In downtowns with large institutions such as hospitals and colleges, business travelers and group travelers are already common visitors for conferences and work exchange programs. In fact, in Morganton NC, institutions such as the NC School for the Deaf and the Carolinas Blue Ridge Healthcare Center already bring in a number of patients and professional visitors throughout the year. These groups come through downtown normally between Monday and Thursday and shop or look for things to do at later hours of the day, after whatever consultations, conference or sessions they’ve been attending. Hotels, with their myriad of leasable venues, can also facilitate year-round conventions and trade shows that are often attended by out-of-towners.

In order to effectively maximize the potential visitor demand, downtowns not only need to offer lodging and accommodation options for overnight stays but stores also need to stay open later, or past 6pm.

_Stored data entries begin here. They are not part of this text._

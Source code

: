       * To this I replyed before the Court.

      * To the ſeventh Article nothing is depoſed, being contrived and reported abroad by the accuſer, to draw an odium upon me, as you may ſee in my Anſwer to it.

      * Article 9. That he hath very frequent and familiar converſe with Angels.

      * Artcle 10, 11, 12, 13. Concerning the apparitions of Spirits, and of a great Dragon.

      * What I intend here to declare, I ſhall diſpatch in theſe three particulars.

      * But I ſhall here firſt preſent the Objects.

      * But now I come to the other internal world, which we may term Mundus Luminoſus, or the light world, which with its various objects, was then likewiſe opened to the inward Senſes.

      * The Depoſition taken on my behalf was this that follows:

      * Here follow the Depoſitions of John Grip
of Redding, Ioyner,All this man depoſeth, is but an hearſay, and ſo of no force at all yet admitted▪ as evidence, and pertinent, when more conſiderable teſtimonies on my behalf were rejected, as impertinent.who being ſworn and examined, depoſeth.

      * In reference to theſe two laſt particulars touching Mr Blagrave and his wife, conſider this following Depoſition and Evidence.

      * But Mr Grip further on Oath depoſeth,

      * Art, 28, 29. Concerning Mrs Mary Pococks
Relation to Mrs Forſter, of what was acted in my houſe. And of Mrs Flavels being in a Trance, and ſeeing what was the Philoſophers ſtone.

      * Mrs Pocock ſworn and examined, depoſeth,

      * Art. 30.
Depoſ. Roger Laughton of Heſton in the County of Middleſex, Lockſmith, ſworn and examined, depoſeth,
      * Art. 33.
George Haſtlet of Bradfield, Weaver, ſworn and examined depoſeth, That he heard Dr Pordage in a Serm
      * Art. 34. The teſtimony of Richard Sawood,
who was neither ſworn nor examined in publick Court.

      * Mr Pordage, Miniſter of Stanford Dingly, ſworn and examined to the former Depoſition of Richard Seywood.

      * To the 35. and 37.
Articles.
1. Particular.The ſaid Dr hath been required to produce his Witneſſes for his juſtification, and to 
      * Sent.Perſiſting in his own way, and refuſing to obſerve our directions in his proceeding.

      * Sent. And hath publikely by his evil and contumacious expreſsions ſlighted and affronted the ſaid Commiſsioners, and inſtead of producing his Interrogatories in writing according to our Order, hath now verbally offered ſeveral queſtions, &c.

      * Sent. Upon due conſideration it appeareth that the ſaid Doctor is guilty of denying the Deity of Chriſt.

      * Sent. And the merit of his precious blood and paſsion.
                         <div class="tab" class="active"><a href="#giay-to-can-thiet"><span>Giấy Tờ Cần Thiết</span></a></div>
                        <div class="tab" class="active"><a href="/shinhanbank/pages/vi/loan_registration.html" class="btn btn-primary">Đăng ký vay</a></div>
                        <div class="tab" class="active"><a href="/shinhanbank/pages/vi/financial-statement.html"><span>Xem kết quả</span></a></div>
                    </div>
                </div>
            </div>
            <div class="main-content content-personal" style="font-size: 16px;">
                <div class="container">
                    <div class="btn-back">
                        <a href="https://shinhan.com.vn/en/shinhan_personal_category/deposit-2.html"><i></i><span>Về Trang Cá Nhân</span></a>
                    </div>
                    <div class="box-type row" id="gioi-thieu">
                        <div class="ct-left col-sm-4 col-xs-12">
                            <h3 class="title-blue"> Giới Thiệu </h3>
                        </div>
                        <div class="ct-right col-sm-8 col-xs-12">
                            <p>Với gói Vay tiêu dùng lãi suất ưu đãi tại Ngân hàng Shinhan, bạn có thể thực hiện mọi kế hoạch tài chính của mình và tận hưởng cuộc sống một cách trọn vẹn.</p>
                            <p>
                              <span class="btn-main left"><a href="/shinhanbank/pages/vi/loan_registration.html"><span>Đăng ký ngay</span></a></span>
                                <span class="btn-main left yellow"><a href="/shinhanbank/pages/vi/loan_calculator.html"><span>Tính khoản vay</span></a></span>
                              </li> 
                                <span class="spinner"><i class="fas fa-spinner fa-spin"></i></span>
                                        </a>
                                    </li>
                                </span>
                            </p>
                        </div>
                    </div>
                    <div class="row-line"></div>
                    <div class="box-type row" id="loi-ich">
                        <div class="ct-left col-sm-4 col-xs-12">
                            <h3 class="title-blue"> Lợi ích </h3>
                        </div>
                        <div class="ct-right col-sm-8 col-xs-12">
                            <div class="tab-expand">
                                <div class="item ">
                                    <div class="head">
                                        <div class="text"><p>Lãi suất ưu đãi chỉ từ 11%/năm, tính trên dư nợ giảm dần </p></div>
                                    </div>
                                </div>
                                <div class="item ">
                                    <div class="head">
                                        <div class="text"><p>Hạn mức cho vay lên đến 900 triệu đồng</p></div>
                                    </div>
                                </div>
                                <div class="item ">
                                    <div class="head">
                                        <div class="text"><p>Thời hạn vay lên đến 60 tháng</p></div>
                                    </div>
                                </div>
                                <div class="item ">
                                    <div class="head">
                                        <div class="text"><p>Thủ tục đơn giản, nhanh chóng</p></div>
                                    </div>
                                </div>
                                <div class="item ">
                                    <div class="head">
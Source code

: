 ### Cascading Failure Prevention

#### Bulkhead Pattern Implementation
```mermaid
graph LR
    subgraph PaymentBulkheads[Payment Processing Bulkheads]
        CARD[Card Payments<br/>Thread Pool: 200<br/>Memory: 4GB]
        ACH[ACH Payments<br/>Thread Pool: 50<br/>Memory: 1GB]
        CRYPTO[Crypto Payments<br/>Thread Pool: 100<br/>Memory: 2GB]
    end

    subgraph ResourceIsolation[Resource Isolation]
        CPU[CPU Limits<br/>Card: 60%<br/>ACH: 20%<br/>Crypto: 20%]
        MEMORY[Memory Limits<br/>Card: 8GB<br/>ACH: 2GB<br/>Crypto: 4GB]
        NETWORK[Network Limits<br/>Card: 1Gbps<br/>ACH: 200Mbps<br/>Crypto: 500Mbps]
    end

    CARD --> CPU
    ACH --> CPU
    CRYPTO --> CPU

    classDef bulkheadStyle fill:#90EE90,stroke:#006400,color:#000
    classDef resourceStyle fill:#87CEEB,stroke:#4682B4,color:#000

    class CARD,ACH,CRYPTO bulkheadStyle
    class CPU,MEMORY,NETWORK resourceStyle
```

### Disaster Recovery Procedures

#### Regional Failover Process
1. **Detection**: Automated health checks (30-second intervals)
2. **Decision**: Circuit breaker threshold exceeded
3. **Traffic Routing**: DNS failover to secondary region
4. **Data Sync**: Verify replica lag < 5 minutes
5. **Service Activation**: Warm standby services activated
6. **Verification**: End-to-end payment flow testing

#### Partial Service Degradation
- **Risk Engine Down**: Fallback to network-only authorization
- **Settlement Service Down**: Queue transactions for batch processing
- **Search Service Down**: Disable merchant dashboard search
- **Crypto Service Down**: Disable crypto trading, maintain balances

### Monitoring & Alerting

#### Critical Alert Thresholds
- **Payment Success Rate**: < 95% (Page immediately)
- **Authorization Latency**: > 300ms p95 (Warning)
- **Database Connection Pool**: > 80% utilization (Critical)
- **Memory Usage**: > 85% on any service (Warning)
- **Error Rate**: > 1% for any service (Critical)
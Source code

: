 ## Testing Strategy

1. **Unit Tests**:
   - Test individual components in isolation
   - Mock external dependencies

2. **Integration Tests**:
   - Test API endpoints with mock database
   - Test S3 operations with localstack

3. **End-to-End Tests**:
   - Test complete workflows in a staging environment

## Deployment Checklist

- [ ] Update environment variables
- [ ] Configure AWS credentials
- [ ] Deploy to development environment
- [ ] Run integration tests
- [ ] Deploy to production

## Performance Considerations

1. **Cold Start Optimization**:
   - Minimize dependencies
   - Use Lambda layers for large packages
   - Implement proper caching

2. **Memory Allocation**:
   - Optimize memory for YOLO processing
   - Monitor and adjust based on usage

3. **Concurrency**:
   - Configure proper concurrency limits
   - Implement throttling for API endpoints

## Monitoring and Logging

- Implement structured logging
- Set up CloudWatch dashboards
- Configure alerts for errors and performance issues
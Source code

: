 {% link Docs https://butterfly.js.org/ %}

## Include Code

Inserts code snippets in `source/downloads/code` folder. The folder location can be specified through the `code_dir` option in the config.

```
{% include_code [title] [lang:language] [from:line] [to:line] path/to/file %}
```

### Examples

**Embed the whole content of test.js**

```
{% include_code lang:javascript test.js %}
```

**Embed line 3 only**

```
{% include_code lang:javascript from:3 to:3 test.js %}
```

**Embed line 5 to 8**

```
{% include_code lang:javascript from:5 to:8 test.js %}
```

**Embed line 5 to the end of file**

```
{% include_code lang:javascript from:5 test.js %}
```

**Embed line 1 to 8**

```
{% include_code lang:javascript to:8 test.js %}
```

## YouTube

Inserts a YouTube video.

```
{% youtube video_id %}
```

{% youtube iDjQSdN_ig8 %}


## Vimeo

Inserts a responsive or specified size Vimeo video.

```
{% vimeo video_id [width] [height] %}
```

After all, 70% of all consumer spending (both locals and visitors) takes place after 6:00 pm, according to Roger Brooks International. In order for later opening hours to really work, a critical mass of businesses must be open after 6:00, not just a few. 

On the other hand, leisure tourists often visit and occupy hotels on weekends thru Monday. In Center City, the 88.7% Saturday hotel occupancy rate is indicative of the strength of leisure tourism there and is only second to New York City (89.6%) among major northeast cities. According to Center City District, overnight leisure tourists are likely to spend more at restaurants and retailers and help account for the strong retail demand created by tourists in Center City.

If you've already bought into all of these benefits of downtown lodging, the first step you should be taking is to conduct a feasibility study.Using projections of occupancy and average room rate, a downtown can estimate whether a new lodging facility would make financial sense. After all, downtown hotels should be assets that attract 'new' customer to businesses nearly every day and in addition should generate significant tax revenues and create jobs for local residents.